The name of this neighbour was Botticelli, and he was a goldsmith, and a very excellent master of his art. He agreed to receive Sandro as his pupil, so it happened that the boy was called by his master's name, and was known ever after as Sandro Botticelli.

Sandro worked for some time with his master, and quickly learned to draw designs for the goldsmith's work.

In those days painters and goldsmiths worked a great deal together, and Sandro often saw designs for pictures and listened to the talk of the artists who came to his master's shop. Gradually, as he looked and listened, his mind was made up. He would become a painter. All his restless longings and day dreams turned to this. All the music that floated in the air as he listened to the birds' song, the gentle dancing motion of the wind among the trees, all the colours of the flowers, and the graceful twinings of the rose-stems--all these he would catch and weave into his pictures. Yes, he would learn to painst music and motion, and then he would be happy.

`So now thou wilt become a painter,' said his father, with a hopeless sigh.

Truly this boy was more trouble than all the rest put together. Here he had just settled down to learn how to become a good goldsmith, and now he wished to try his hand at something else. Well, it was no use saying `no.' The boy could never be made to do anything but what he wished. There was the Carmelite monk Fra Filippo Lippi, of whom all, men were talking. It was said he was the greatest painter in Florence. The boy should have the best teaching it was possible to give him, and perhaps this time he would stick to his work.

So Sandro was sent as a pupil to Fra Filippo, and he soon became a great favourite with the happy, sunny-tempered master. The quick eye of the painter soon saw that this was no ordinary pupil. There was something about Sandro's drawing that was different to anything that Filippo had ever seen before. His figures seemed to move, and one almost heard the wind rustling in their flowing drapery. Instead of walking, they seemed to be dancing lightly along with a swaying motion as if to the rhythm of music. The very rose-leaves the boy loved to paint, seemed to flutter down to the sound of a fairy song. Filippo was proud of his pupil.

`The world will one day hear more of my Sandro Botticelli,' he said; and, young though the boy was, he often took him to different places to help him in his work.

So it happened that, in that wonderful spring of Filippo's life, Sandro too was at Prato, and worked there with Fra Diamante. And in after years when the master's little daughter was born, she was named Alessandra, after the favourite pupil, to whom was also left the training of little Filippino.

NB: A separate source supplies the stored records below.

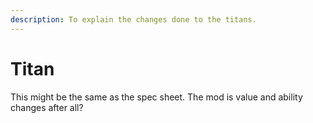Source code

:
 ```yaml
---
description: To explain the changes done to the titans.
---
```


# Titan

This might be the same as the spec sheet. The mod is value and ability changes after all?
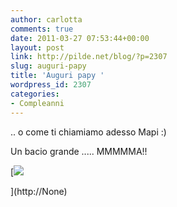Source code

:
 ```yaml
---
author: carlotta
comments: true
date: 2011-03-27 07:53:44+00:00
layout: post
link: http://pilde.net/blog/?p=2307
slug: auguri-papy
title: 'Auguri papy '
wordpress_id: 2307
categories:
- Compleanni
---
```


.. o come ti chiamiamo adesso Mapi :)




Un bacio grande ..... MMMMMA!!

[![](http://pilde.net/blog/wp-content/uploads/2011/03/bacio.jpg)


](http://None)



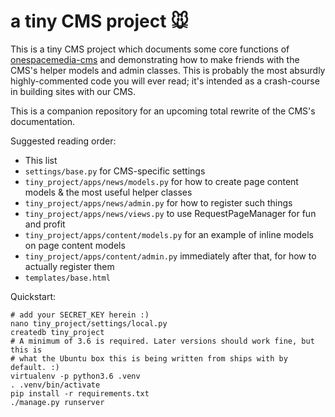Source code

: a tiny CMS project 🐭
=====================

This is a tiny CMS project which documents some core functions of [onespacemedia-cms](https://github.com/onespacemedia/cms) and demonstrating how to make friends with the CMS's helper models and admin classes. This is probably the most absurdly highly-commented code you will ever read; it's intended as a crash-course in building sites with our CMS.

This is a companion repository for an upcoming total rewrite of the CMS's documentation.

Suggested reading order:

* This list
* `settings/base.py` for CMS-specific settings
* `tiny_project/apps/news/models.py` for how to create page content models & the most useful helper classes
* `tiny_project/apps/news/admin.py` for how to register such things
* `tiny_project/apps/news/views.py` to use RequestPageManager for fun and profit
* `tiny_project/apps/content/models.py` for an example of inline models on page content models
* `tiny_project/apps/content/admin.py` immediately after that, for how to actually register them
* `templates/base.html`

Quickstart:

```
# add your SECRET_KEY herein :)
nano tiny_project/settings/local.py
createdb tiny_project
# A minimum of 3.6 is required. Later versions should work fine, but this is
# what the Ubuntu box this is being written from ships with by default. :)
virtualenv -p python3.6 .venv
. .venv/bin/activate
pip install -r requirements.txt
./manage.py runserver
```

Now, indeed, Sandros good old father had no further cause to complain. The boy had found the work he was most fitted for, and his name soon became famous in Florence.

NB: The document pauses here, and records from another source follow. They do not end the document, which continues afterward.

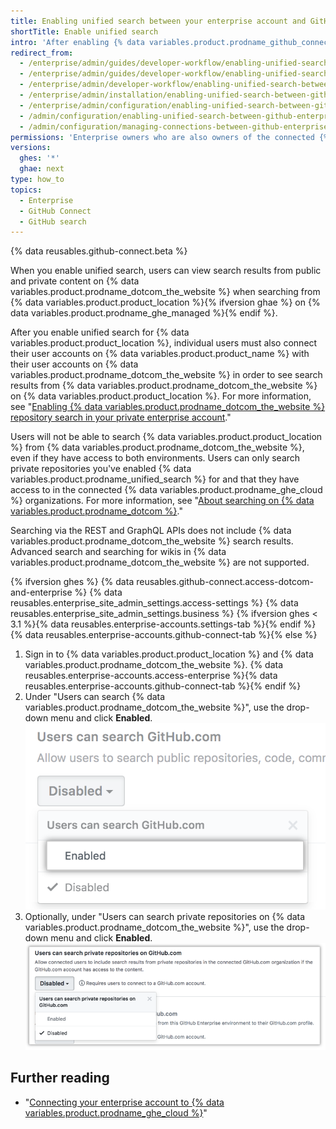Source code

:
 ```yaml
---
title: Enabling unified search between your enterprise account and GitHub.com
shortTitle: Enable unified search
intro: 'After enabling {% data variables.product.prodname_github_connect %}, you can allow search of {% data variables.product.prodname_dotcom_the_website %} for members of your enterprise on {% data variables.product.product_name %}.'
redirect_from:
  - /enterprise/admin/guides/developer-workflow/enabling-unified-search-between-github-enterprise-and-github-com/
  - /enterprise/admin/guides/developer-workflow/enabling-unified-search-between-github-enterprise-server-and-github-com/
  - /enterprise/admin/developer-workflow/enabling-unified-search-between-github-enterprise-server-and-githubcom/
  - /enterprise/admin/installation/enabling-unified-search-between-github-enterprise-server-and-githubcom
  - /enterprise/admin/configuration/enabling-unified-search-between-github-enterprise-server-and-githubcom
  - /admin/configuration/enabling-unified-search-between-github-enterprise-server-and-githubcom
  - /admin/configuration/managing-connections-between-github-enterprise-server-and-github-enterprise-cloud/enabling-unified-search-between-github-enterprise-server-and-githubcom
permissions: 'Enterprise owners who are also owners of the connected {% data variables.product.prodname_ghe_cloud %} organization or enterprise account can enable unified search between {% data variables.product.product_name %} and {% data variables.product.prodname_dotcom_the_website %}.'
versions:
  ghes: '*'
  ghae: next
type: how_to
topics:
  - Enterprise
  - GitHub Connect
  - GitHub search
---
```


{% data reusables.github-connect.beta %}

When you enable unified search, users can view search results from public and private content on {% data variables.product.prodname_dotcom_the_website %} when searching from {% data variables.product.product_location %}{% ifversion ghae %} on {% data variables.product.prodname_ghe_managed %}{% endif %}.

After you enable unified search for {% data variables.product.product_location %}, individual users must also connect their user accounts on {% data variables.product.product_name %} with their user accounts on {% data variables.product.prodname_dotcom_the_website %} in order to see search results from {% data variables.product.prodname_dotcom_the_website %} on {% data variables.product.product_location %}. For more information, see "[Enabling {% data variables.product.prodname_dotcom_the_website %} repository search in your private enterprise account](/search-github/getting-started-with-searching-on-github/enabling-githubcom-repository-search-from-your-private-enterprise-environment)."

Users will not be able to search {% data variables.product.product_location %} from {% data variables.product.prodname_dotcom_the_website %}, even if they have access to both environments. Users can only search private repositories you've enabled {% data variables.product.prodname_unified_search %} for and that they have access to in the connected {% data variables.product.prodname_ghe_cloud %} organizations. For more information, see "[About searching on {% data variables.product.prodname_dotcom %}](/search-github/getting-started-with-searching-on-github/about-searching-on-github/#searching-across-github-enterprise-and-githubcom-simultaneously)."

Searching via the REST and GraphQL APIs does not include {% data variables.product.prodname_dotcom_the_website %} search results. Advanced search and searching for wikis in {% data variables.product.prodname_dotcom_the_website %} are not supported.

{% ifversion ghes %}
{% data reusables.github-connect.access-dotcom-and-enterprise %}
{% data reusables.enterprise_site_admin_settings.access-settings %}
{% data reusables.enterprise_site_admin_settings.business %}
{% ifversion ghes < 3.1 %}{% data reusables.enterprise-accounts.settings-tab %}{% endif %}{% data reusables.enterprise-accounts.github-connect-tab %}{% else %}
1. Sign in to {% data variables.product.product_location %} and {% data variables.product.prodname_dotcom_the_website %}.
{% data reusables.enterprise-accounts.access-enterprise %}{% data reusables.enterprise-accounts.github-connect-tab %}{% endif %}
1. Under "Users can search {% data variables.product.prodname_dotcom_the_website %}", use the drop-down menu and click **Enabled**.
  ![Enable search option in the search GitHub.com drop-down menu](/assets/images/enterprise/site-admin-settings/github-dotcom-enable-search.png)
1. Optionally, under "Users can search private repositories on {% data variables.product.prodname_dotcom_the_website %}", use the drop-down menu and click **Enabled**.
    ![Enable private repositories search option in the search GitHub.com drop-down menu](/assets/images/enterprise/site-admin-settings/enable-private-search.png)

## Further reading

- "[Connecting your enterprise account to {% data variables.product.prodname_ghe_cloud %}](/admin/configuration/managing-connections-between-your-enterprise-accounts/connecting-your-enterprise-account-to-github-enterprise-cloud)"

It was the reign of gaiety and pleasure in the city of Florence at that time. Lorenzo the Magnificent, the son of Cosimo de Medici, was ruler now, and his court was the centre of all that was most splendid and beautiful. Rich dresses, dainty food, music, gay revels, everything that could give pleasure, whether good or bad, was there.

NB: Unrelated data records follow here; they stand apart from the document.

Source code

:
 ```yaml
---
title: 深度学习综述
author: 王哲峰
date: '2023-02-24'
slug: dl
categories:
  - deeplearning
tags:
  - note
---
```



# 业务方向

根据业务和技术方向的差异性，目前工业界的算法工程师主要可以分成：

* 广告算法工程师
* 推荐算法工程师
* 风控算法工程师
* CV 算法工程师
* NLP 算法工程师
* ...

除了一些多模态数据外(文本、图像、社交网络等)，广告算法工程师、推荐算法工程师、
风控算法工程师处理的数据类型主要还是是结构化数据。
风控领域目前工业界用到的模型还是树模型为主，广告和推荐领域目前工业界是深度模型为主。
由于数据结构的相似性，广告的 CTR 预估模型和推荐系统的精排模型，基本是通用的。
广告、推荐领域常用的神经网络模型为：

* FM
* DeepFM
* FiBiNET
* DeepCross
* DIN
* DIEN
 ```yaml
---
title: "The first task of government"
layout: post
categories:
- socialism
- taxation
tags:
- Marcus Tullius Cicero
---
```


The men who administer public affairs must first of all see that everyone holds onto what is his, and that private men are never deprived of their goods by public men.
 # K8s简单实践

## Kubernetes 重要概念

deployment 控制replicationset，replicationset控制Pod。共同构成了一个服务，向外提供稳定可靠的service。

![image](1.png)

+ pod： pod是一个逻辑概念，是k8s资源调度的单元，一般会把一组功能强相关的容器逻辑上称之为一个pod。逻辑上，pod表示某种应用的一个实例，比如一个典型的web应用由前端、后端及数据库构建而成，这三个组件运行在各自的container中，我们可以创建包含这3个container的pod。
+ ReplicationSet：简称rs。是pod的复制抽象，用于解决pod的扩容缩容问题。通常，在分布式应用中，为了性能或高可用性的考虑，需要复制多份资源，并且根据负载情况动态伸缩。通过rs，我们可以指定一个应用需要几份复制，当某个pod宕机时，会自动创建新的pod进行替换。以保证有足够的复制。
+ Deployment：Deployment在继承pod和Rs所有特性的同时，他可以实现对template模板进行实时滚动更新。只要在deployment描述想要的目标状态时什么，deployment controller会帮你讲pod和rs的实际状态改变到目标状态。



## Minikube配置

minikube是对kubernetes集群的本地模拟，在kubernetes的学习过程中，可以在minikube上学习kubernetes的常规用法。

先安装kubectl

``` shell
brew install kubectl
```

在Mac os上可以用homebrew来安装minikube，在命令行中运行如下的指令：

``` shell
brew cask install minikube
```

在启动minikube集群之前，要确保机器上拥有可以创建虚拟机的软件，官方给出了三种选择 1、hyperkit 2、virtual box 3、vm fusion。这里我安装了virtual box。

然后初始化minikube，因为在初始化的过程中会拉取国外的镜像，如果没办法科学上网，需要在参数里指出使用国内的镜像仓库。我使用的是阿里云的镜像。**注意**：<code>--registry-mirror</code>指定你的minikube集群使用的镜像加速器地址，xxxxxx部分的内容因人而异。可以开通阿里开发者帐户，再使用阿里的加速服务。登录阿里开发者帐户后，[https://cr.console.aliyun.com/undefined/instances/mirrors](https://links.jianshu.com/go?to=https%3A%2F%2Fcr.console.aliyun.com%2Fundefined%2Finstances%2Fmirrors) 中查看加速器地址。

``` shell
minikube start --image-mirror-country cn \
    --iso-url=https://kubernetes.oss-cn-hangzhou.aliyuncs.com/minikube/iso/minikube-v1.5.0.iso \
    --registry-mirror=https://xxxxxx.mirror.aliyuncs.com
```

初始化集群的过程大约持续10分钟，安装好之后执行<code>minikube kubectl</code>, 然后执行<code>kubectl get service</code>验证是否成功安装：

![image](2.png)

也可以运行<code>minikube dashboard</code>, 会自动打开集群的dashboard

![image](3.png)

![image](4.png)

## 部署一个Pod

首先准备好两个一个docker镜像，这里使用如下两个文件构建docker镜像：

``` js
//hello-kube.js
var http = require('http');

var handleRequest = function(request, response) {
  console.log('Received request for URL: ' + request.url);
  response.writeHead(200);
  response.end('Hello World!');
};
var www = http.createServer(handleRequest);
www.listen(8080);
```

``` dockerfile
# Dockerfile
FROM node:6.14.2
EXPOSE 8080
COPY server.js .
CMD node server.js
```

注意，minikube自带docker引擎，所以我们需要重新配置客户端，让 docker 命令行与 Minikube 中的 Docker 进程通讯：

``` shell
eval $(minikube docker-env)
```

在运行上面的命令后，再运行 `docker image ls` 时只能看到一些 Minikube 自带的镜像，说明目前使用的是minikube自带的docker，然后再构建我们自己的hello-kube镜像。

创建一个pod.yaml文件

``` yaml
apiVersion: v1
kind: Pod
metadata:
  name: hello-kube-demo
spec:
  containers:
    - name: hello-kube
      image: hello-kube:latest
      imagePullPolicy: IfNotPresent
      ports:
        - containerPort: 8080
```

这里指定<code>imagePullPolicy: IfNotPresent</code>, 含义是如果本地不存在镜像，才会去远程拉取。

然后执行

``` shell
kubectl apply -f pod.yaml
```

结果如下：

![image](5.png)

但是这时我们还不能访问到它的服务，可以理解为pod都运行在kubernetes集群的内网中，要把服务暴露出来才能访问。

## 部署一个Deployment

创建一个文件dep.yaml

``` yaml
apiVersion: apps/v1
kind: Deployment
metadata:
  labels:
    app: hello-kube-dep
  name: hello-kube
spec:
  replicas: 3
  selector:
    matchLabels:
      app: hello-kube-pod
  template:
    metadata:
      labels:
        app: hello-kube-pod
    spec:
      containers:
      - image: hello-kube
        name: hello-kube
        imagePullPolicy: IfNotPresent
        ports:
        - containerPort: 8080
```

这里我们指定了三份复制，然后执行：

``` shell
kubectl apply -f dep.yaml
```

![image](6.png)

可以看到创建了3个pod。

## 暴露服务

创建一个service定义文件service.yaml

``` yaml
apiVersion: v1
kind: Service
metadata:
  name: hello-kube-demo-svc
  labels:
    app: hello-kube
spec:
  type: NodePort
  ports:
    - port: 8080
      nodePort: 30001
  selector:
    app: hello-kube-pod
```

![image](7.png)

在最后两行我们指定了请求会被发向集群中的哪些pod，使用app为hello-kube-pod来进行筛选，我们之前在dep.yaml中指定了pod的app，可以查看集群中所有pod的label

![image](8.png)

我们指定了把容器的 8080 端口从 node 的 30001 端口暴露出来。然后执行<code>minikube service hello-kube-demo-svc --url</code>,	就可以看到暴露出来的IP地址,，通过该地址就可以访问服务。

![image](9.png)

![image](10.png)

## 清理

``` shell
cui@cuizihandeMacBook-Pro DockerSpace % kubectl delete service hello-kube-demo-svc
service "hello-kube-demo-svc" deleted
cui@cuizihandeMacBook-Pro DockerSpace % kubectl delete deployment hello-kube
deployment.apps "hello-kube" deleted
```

Lorenzo, like his father, was always glad to discover a new painter, and Botticelli soon became a great favourite at court.

But pictures of saints and angels were somewhat out of fashion at that time, for people did not care to be reminded of anything but earthly pleasures. So Botticelli chose his subjects to please the court, and for a while ceased to paint his sad-eyed Madonnas.

What mattered to him what his subject was? Let him but paint his dancing figures, tripping along in their light flowing garments, keeping time to the music of his thoughts, and the subject might be one of the old Greek tales or any other story that served his purpose.

All the gay court dresses, the rich quaint robes of the fair ladies, helped to train the young painter's fancy for flowing draperies and wonderful veils of filmy transparent gauze.